Activity: Cognitive Diary

Due in class 1/22

The goal of this project is two-fold. First, you will learn to think about the nature of cognitive tasks in everyday life and how they can be analyzed. Be sure to make use of the ideas from the main readings.


  1. Keep a “cognitive diary” for an entire day. Whenever you engage in some kind of cognitive task – i.e., something that requires you to think, plan, remember, or problem-solve – try to notice it and make a record of it (jot it down, dictate to tape recorder, etc.). You are not required to turn in the diary itself, but you are required to do one.
  2. Choose an everyday cognitive activity from your diary to describe in detail. Choose carefully. Keep it small and simple. It may be part of your job, or part of a recreational activity, or part of your everyday routine. It should be something that you would have done even if you were not taking this class. Do not attempt to describe a personal relationship, or a private activity, or your reasoning about it. Do not attempt to design an “experiment.” Don’t worry about how representative the activity is.
  3. Describe the cognitive activity as carefully as you can. Begin by describing only those things that can be seen “from the outside,” i.e., could be captured on video or described by an observer. What is “cognitive” about the activity, based on the description of “cognitive” from the readings? Some of the questions you might be able to answer include the following: What function does the cognitive activity perform? How does the activity take advantage of or interact with structure in the environment? Is the activity a common routine, and if so, in what ways? Look for cognitive shortcuts – ways of making a complicated computation into a simple one. Minimize or avoid first-personal descriptions of “what is going through my mind” or “what was going on in my head.” Such things are not available to cognitive researchers, and you may know much less about them than you think!
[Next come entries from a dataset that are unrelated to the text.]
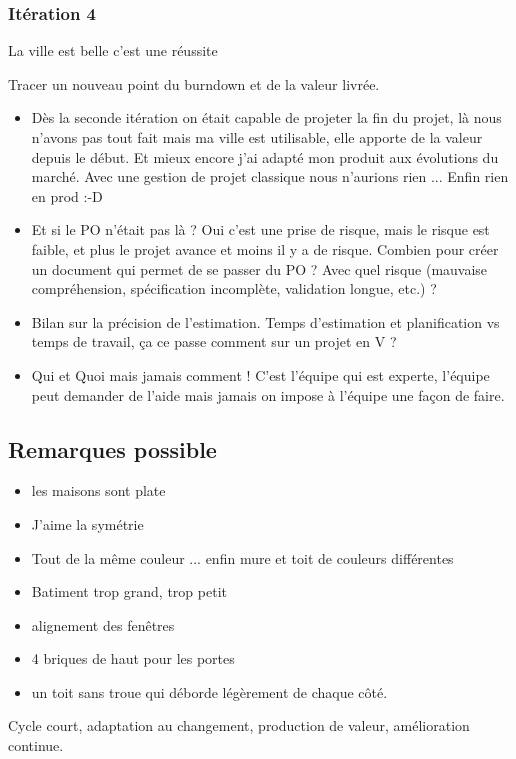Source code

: \documentclass[a4paper,12pt]{article}
\begin{document}
\subsubsection{Itération 4}
La ville est belle c'est une réussite

Tracer un nouveau point du burndown et de la valeur livrée. 

\begin{itemize}
  \item Dès la seconde itération on était capable de projeter la fin du projet, là nous n'avons pas tout fait mais ma ville est utilisable, elle apporte de la valeur depuis le début. Et mieux encore j'ai adapté mon produit aux évolutions du marché. Avec une gestion de projet classique nous n'aurions rien ... Enfin rien en prod :-D 
  \item Et si le PO n'était pas là ? Oui c'est une prise de risque, mais le risque est faible, et plus le projet avance et moins il y a de risque. Combien pour créer un document qui permet de se passer du PO ? Avec quel risque (mauvaise compréhension, spécification incomplète, validation longue, etc.) ? 
  \item Bilan sur la précision de l'estimation. Temps d'estimation et planification vs temps de travail, ça ce passe comment sur un projet en V ?
  \item Qui et Quoi mais jamais comment ! C'est l'équipe qui est experte, l'équipe peut demander de l'aide mais jamais on impose à l'équipe une façon de faire.
\end{itemize}

\subsection{Remarques possible}
\begin{itemize}
  \item les maisons sont plate
  \item J'aime la symétrie
  \item Tout de la même couleur ... enfin mure et toit de couleurs différentes
  \item Batiment trop grand, trop petit
  \item alignement des fenêtres
  \item 4 briques de haut pour les portes
  \item un toit sans troue qui déborde légèrement de chaque côté.
\end{itemize}

Cycle court, adaptation au changement, production de valeur, amélioration continue.
\end{document}
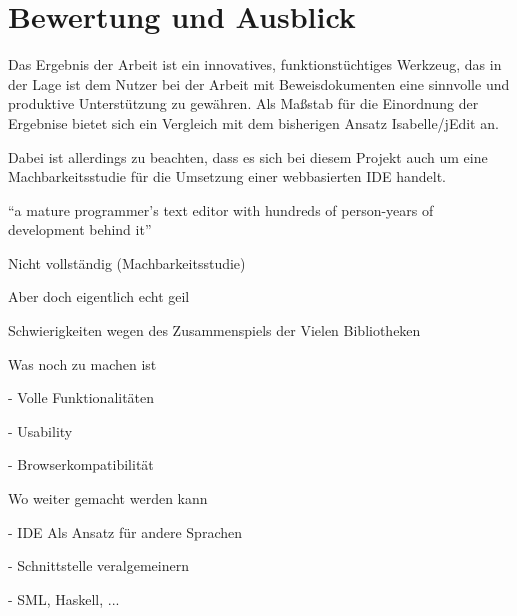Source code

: \chapter{Bewertung und Ausblick}

Das Ergebnis der Arbeit ist ein innovatives, funktionstüchtiges Werkzeug, das in der Lage ist dem
Nutzer bei der Arbeit mit Beweisdokumenten eine sinnvolle und produktive Unterstützung zu gewähren.
Als Maßstab für die Einordnung der Ergebnise bietet sich ein Vergleich mit dem bisherigen Ansatz
Isabelle/jEdit an. 

Dabei ist allerdings zu beachten, dass es sich bei diesem Projekt auch um eine
Machbarkeitsstudie für die Umsetzung einer webbasierten IDE handelt.

“a mature programmer’s text editor with hundreds of person-years of development behind it”



Nicht vollständig (Machbarkeitsstudie)

Aber doch eigentlich echt geil

Schwierigkeiten wegen des Zusammenspiels der Vielen Bibliotheken

Was noch zu machen ist
 
 - Volle Funktionalitäten

 - Usability

 - Browserkompatibilität

Wo weiter gemacht werden kann

 - IDE Als Ansatz für andere Sprachen

 - Schnittstelle veralgemeinern

 - SML, Haskell, ...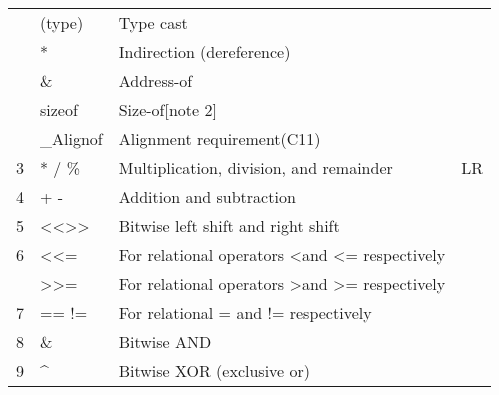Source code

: \documentclass{extarticle}
\begin{document}
\begin{tabular}{|l|l|l|l|}
               & (type)                                                & Type cast                                                              &               \\
               & *                                                     & Indirection (dereference)                                              &               \\
               & \&                                                    & Address-of                                                             &               \\
               & sizeof                                                & Size-of{[}note 2{]}                                                    &               \\
               & \_Alignof                                             & Alignment requirement(C11)                                             &               \\ \hline
3              & * / \%                                                & Multiplication, division, and remainder                                & LR            \\ \hline
4              & + -                                                   & Addition and subtraction                                               &               \\ \hline
5              & \textless{}\textless \textgreater{}\textgreater{}     & Bitwise left shift and right shift                                     &               \\ \hline
6              & \textless \textless{}=                                & For relational operators \textless and \textless{}= respectively       &               \\ \hline
               & \textgreater \textgreater{}=                          & For relational operators \textgreater and \textgreater{}= respectively &               \\ \hline
7              & == !=                                                 & For relational = and != respectively                                   &               \\ \hline
8              & \&                                                    & Bitwise AND                                                            &               \\ \hline
9              & \textasciicircum{}                                    & Bitwise XOR (exclusive or)                                             &               \\ \hline

\end{tabular}
\end{document}
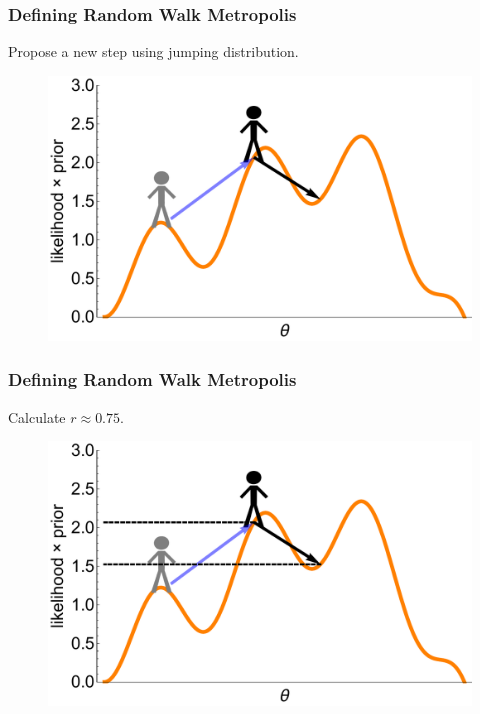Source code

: \documentclass[handout]{beamer}
\begin{document}
\begin{frame}
\frametitle{Defining Random Walk Metropolis}
Propose a new step using jumping distribution.

\begin{figure}[ht]
\centerline{\includegraphics[width=1\textwidth]{./Figures/lec4_metropolisDefinition10.pdf}}
\end{figure}

\end{frame}

\begin{frame}
\frametitle{Defining Random Walk Metropolis}
Calculate $r\approx 0.75$.

\begin{figure}[ht]
\centerline{\includegraphics[width=1\textwidth]{./Figures/lec4_metropolisDefinition11.pdf}}
\end{figure}

\end{frame}
\end{document}
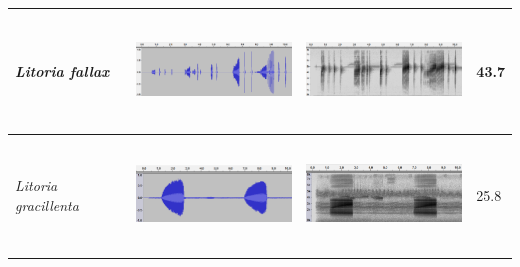 \begin{table}[htb!]
\begin{tabular}{llll}
\textit{Litoria fallax}      &      \begin{minipage}{.3\textwidth} \includegraphics[width=45mm, height=30mm]{image/Ch1/fallax_wav.png} \end{minipage}   &   \begin{minipage}{.3\textwidth} \includegraphics[width=45mm, height=30mm]{image/Ch1/fallax_spec.png}   \end{minipage}       & 43.7  \\ \hline
\textit{Litoria gracillenta} &     \begin{minipage}{.3\textwidth} \includegraphics[width=45mm, height=30mm]{image/Ch1/graci_wav.png}  \end{minipage}   &    \begin{minipage}{.3\textwidth} \includegraphics[width=45mm, height=30mm]{image/Ch1/graci_spec.png}     \end{minipage}    & 25.8  \\ \hline

\end{tabular}
\end{table}
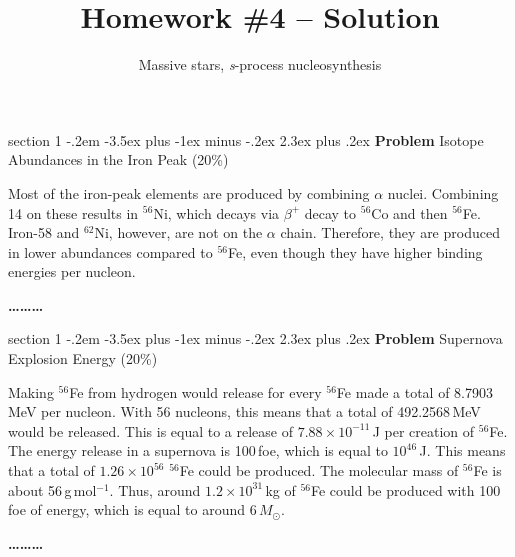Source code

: \documentclass[letterpaper,12pt,twoside=false,DIV=11]{scrartcl}
\makeatletter
\newcommand{\topic}{\author}
\newenvironment{problem}{\@startsection
    {section}
    {1}
    {-.2em}
    {-3.5ex plus -1ex minus -.2ex}
    {2.3ex plus .2ex}
    {
        \pagebreak[3] %
        \noindent\sffamily\bfseries Problem
    }
}
{
    \begin{center}\large\bfseries\ldots\ldots\ldots\end{center}
}
\providecommand{\ex}[1]{\ensuremath{^{#1}}}
\makeatother
\begin{document}
\title{Homework \#4 -- Solution}
\topic{Massive stars, \emph{s}-process nucleosynthesis}
\date{}

\maketitle
\thispagestyle{fancy}

\begin{problem}{Isotope Abundances in the Iron Peak (20\%)} \label{prob1}

Most of the iron-peak elements are produced by combining $\alpha$ nuclei. Combining 14 on these results in \ex{56}Ni, which decays via $\beta^{+}$ decay to \ex{56}Co and then \ex{56}Fe. Iron-58 and \ex{62}Ni, however, are not on the $\alpha$ chain. Therefore, they are produced in lower abundances compared to \ex{56}Fe, even though they have higher binding energies per nucleon.

\end{problem}

\begin{problem}{Supernova Explosion Energy (20\%)}

Making \ex{56}Fe from hydrogen would release for every \ex{56}Fe made a total of 8.7903\,MeV per nucleon. With 56 nucleons, this means that a total of 492.2568\,MeV would be released. This is equal to a release of $7.88\times10^{-11}$\,J per creation of \ex{56}Fe. The energy release in a supernova is 100\,foe, which is equal to $10^{46}$\,J. This means that a total of $1.26\times10^{56}$ \ex{56}Fe could be produced. The molecular mass of \ex{56}Fe is about 56\,g\,mol$^{-1}$. Thus, around $1.2\times10^{31}$\,kg of \ex{56}Fe could be produced with 100\,foe of energy, which is equal to around $6\,M_\odot$.

\end{problem}
\end{document}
Turn in a typed description that includes the following:

The Activity: What is the activity being described?

Description: Careful and detailed description of the activity.

Maximum 800 words of text. Additional figures, sketches, images and so on, e.g. structure that was used in the environment, are not included in the page count.

Your job is to produce a document that makes it easy for us to see that you did the reading, thought about the issues, and did some real research. Work on making it concise. Please proofread your papers.

Credit to Ed Hutchins from whom I’ve adapted this project idea and taken some of the text for the directions.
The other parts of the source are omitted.